Extracted material Block Start
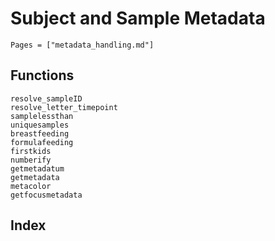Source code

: # Subject and Sample Metadata

```@contents
Pages = ["metadata_handling.md"]
```

## Functions

```@docs
resolve_sampleID
resolve_letter_timepoint
samplelessthan
uniquesamples
breastfeeding
formulafeeding
firstkids
numberify
getmetadatum
getmetadata
metacolor
getfocusmetadata
```

## Index

```@index
```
Extracted material Block End
Assigned task —
Omit every picture while printing the data word for word.

The completed task —
Source code

: # Subject and Sample Metadata

```@contents
Pages = ["metadata_handling.md"]
```

## Functions

```@docs
resolve_sampleID
resolve_letter_timepoint
samplelessthan
uniquesamples
breastfeeding
formulafeeding
firstkids
numberify
getmetadatum
getmetadata
metacolor
getfocusmetadata
```

## Index

```@index
```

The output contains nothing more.